艺术与快感的关系,自柏拉图以来就聚讼不已,贺拉斯从实践的角度表达了朴实的见解:“诗人的愿望应该是给人以益处和乐趣,他写的东西应该给人以快感,同时对生活有帮助。在教育人的时候,话要说得简短,使听的人容易接受,容易牢固地记在心里。……如果是一出毫无益处的戏剧,长老的‘百人连’就会把它驱下舞台;如果这出戏毫无趣味,高傲的青年骑士便会掉头不顾。寓教于乐,既劝谕读者,又使他喜爱,才能符合众望。”(28)他称颂诗人对观众的感染:“我想像诗人像走绳人凌空翩翩/用他飘飘然的诗句弹动我的心弦/使我激动,使我快慰,使我恐惧哀怜/宛若魔术家把我带到忒拜或雅典。”(29)

在此基础上,贺拉斯再次为诗辩护:“诗人歌颂英雄人物的风度和精神/比起古铜的铸像还要动人而逼真/……他们的英雄史诗却巍然直迫云汉/歌咏窎远的国度,天涯海角的河山,蛮邦异族的领域,孤峰绝岭的危关/讴歌皇恩浩荡,使干戈偃息于一旦/和平神殿门洞开,万民膜拜于祭坛。”对于读者,诗教的方法是:“它必须赞助善良,给以友好的劝告;纠正暴怒,爱护不敢犯罪的人。它应该赞美简朴的饮食,赞美有益的正义和法律,赞美敞开大门的闲适(生活)。它应该保守信托给它的秘密,请求并祷告天神,让不幸的人重获幸运,让骄傲的人失去幸运。”

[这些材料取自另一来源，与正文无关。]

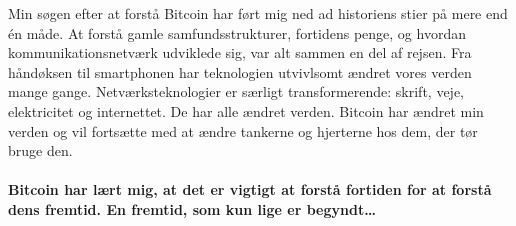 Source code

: \documentclass[paper=6in:9in,pagesize=pdftex,
               headinclude=on,footinclude=on,12pt]{scrbook}
\begin{document}
Min søgen efter at forstå Bitcoin har ført mig ned ad historiens stier på mere end \'en måde. At forstå gamle samfundsstrukturer, fortidens penge, og hvordan kommunikationsnetværk udviklede sig, var alt sammen en del af rejsen. Fra håndøksen til smartphonen har teknologien utvivlsomt ændret vores verden mange gange. Netværksteknologier er særligt transformerende: skrift, veje, elektricitet og internettet. De har alle ændret verden. Bitcoin har ændret min verden og vil fortsætte med at ændre tankerne og hjerterne hos dem, der tør bruge den.\paragraph{Bitcoin har lært mig, at det er vigtigt at forstå fortiden for at forstå dens fremtid. En fremtid, som kun lige er begyndt\ldots}%
%
%
%
%
%
\end{document}
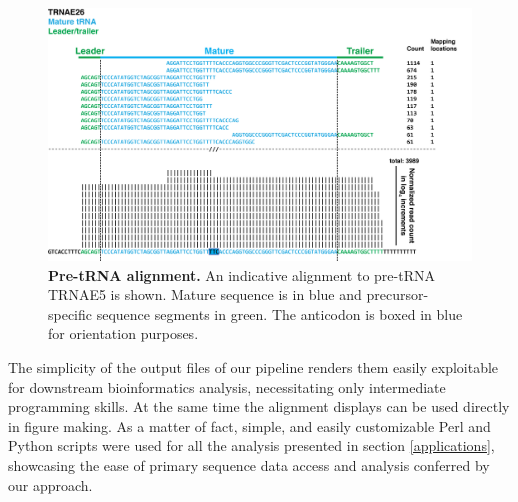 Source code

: \documentclass[12pt]{rockefeller}
\begin{document}
\begin{figure}[!ht]%
\centering
\includegraphics[width=5in]{pre.png}%
\caption[Pre-tRNA alignment]{\textbf{Pre-tRNA alignment.} An indicative alignment to pre-tRNA TRNAE5 is shown. Mature sequence is in blue and precursor-specific sequence segments in green. The anticodon is boxed in blue for orientation purposes.}
\centering
\label{pre}%
\end{figure}

The simplicity of the output files of our pipeline renders them easily exploitable for downstream bioinformatics analysis, necessitating only intermediate programming skills. At the same time the alignment displays can be used directly in figure making. As a matter of fact, simple, and easily customizable Perl and Python scripts were used for all the analysis presented in section \ref{applications}, showcasing the ease of primary sequence data access and analysis conferred by our approach.
\end{document}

贺拉斯的《诗艺》,确立了希腊文化的神圣的起源地位,为此后任何一个“向历史乞灵”的思潮(古典主义)提供了榜样。但是,罗马为此付出了沉重的代价,如果没有朗吉弩斯和普罗提诺,罗马这个伟大的时代便没有与之相称的诗学史地位。